[Entries provided]

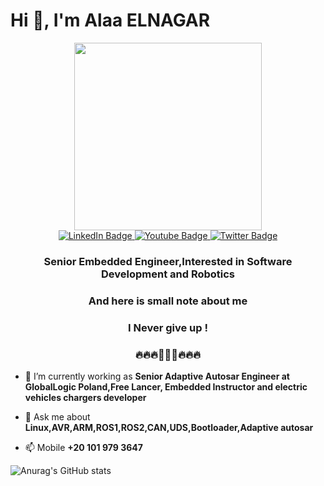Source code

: # Hi 👋, I'm Alaa ELNAGAR
<div id="header" align="center">
 <img src="https://media3.giphy.com/media/qgQUggAC3Pfv687qPC/giphy.gif"width="300"/>
</div>

<div id="badges" align="center">
  <a href="https://www.linkedin.com/in/alaa-elnagar-364126113/">
    <img src="https://img.shields.io/badge/LinkedIn-blue?style=for-the-badge&logo=linkedin&logoColor=white" alt="LinkedIn Badge"/>
  </a>
  <a href="https://www.youtube.com/channel/UCsWunM_Pr0y1jklCt7BAvag">
    <img src="https://img.shields.io/badge/YouTube-red?style=for-the-badge&logo=youtube&logoColor=white" alt="Youtube Badge"/>
  </a>
  <a href="alaaelngar38@gmail.com">
    <img src="https://img.shields.io/badge/Gmail-red?style=for-the-badge&logo=twitter&logoColor=white" alt="Twitter Badge"/>
  </a>
</div>

<div id="header" align="center">
 <img src="https://komarev.com/ghpvc/?username=AlaaElnagar&style=flat-square&color=blue" alt=""/>
</div>

<h3 align="center">Senior Embedded Engineer,Interested in Software Development and Robotics</h3>
<h3 align="center">And here is small note about me </h3>
<h3 align="center">I Never give up ! </h3>
<h3 align="center">🔥🔥🔥🚀🚀🚀🔥🔥🔥 </h3>

- 🔭 I’m currently working as **Senior Adaptive Autosar Engineer at GlobalLogic Poland,Free Lancer, Embedded Instructor and electric vehicles chargers developer**

- 💬 Ask me about **Linux,AVR,ARM,ROS1,ROS2,CAN,UDS,Bootloader,Adaptive autosar**

- 📫 Mobile **+20 101 979 3647**

![Anurag's GitHub stats](https://github-readme-stats.vercel.app/api?username=AlaaElnagar&show_icons=true&theme=radical)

[/Entries provided]

Action item
This exercise calls for a verbatim output of the entries, pictures omitted.

Answer to this exercise
Source code

: # Hi 👋, I'm Alaa ELNAGAR
<div id="header" align="center">
 <img src="https://media3.giphy.com/media/qgQUggAC3Pfv687qPC/giphy.gif"width="300"/>
</div>

<div id="badges" align="center">
  <a href="https://www.linkedin.com/in/alaa-elnagar-364126113/">
    <img src="https://img.shields.io/badge/LinkedIn-blue?style=for-the-badge&logo=linkedin&logoColor=white" alt="LinkedIn Badge"/>
  </a>
  <a href="https://www.youtube.com/channel/UCsWunM_Pr0y1jklCt7BAvag">
    <img src="https://img.shields.io/badge/YouTube-red?style=for-the-badge&logo=youtube&logoColor=white" alt="Youtube Badge"/>
  </a>
  <a href="alaaelngar38@gmail.com">
    <img src="https://img.shields.io/badge/Gmail-red?style=for-the-badge&logo=twitter&logoColor=white" alt="Twitter Badge"/>
  </a>
</div>

<div id="header" align="center">
 <img src="https://komarev.com/ghpvc/?username=AlaaElnagar&style=flat-square&color=blue" alt=""/>
</div>

<h3 align="center">Senior Embedded Engineer,Interested in Software Development and Robotics</h3>
<h3 align="center">And here is small note about me </h3>
<h3 align="center">I Never give up ! </h3>
<h3 align="center">🔥🔥🔥🚀🚀🚀🔥🔥🔥 </h3>

- 🔭 I’m currently working as **Senior Adaptive Autosar Engineer at GlobalLogic Poland,Free Lancer, Embedded Instructor and electric vehicles chargers developer**

- 💬 Ask me about **Linux,AVR,ARM,ROS1,ROS2,CAN,UDS,Bootloader,Adaptive autosar**

- 📫 Mobile **+20 101 979 3647**

![Anurag's GitHub stats](https://github-readme-stats.vercel.app/api?username=AlaaElnagar&show_icons=true&theme=radical)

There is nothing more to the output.